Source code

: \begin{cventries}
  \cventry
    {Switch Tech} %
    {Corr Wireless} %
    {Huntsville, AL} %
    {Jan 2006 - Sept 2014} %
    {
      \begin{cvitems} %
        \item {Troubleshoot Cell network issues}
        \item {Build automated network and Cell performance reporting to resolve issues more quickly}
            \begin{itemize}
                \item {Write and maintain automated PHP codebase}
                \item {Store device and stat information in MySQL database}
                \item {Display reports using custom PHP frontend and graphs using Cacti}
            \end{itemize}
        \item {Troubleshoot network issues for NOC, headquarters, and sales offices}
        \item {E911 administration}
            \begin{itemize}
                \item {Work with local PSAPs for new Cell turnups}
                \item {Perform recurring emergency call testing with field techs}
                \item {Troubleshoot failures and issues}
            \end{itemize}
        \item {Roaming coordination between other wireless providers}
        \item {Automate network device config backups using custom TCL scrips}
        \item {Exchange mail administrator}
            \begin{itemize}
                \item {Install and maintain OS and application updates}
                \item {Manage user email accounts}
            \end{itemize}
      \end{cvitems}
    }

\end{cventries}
________
- _What you are asked to do_:
Repeat all of the records, letter for letter.

- _Result_:
Source code

: \begin{cventries}
  \cventry
    {Switch Tech} %
    {Corr Wireless} %
    {Huntsville, AL} %
    {Jan 2006 - Sept 2014} %
    {
      \begin{cvitems} %
        \item {Troubleshoot Cell network issues}
        \item {Build automated network and Cell performance reporting to resolve issues more quickly}
            \begin{itemize}
                \item {Write and maintain automated PHP codebase}
                \item {Store device and stat information in MySQL database}
                \item {Display reports using custom PHP frontend and graphs using Cacti}
            \end{itemize}
        \item {Troubleshoot network issues for NOC, headquarters, and sales offices}
        \item {E911 administration}
            \begin{itemize}
                \item {Work with local PSAPs for new Cell turnups}
                \item {Perform recurring emergency call testing with field techs}
                \item {Troubleshoot failures and issues}
            \end{itemize}
        \item {Roaming coordination between other wireless providers}
        \item {Automate network device config backups using custom TCL scrips}
        \item {Exchange mail administrator}
            \begin{itemize}
                \item {Install and maintain OS and application updates}
                \item {Manage user email accounts}
            \end{itemize}
      \end{cvitems}
    }

\end{cventries}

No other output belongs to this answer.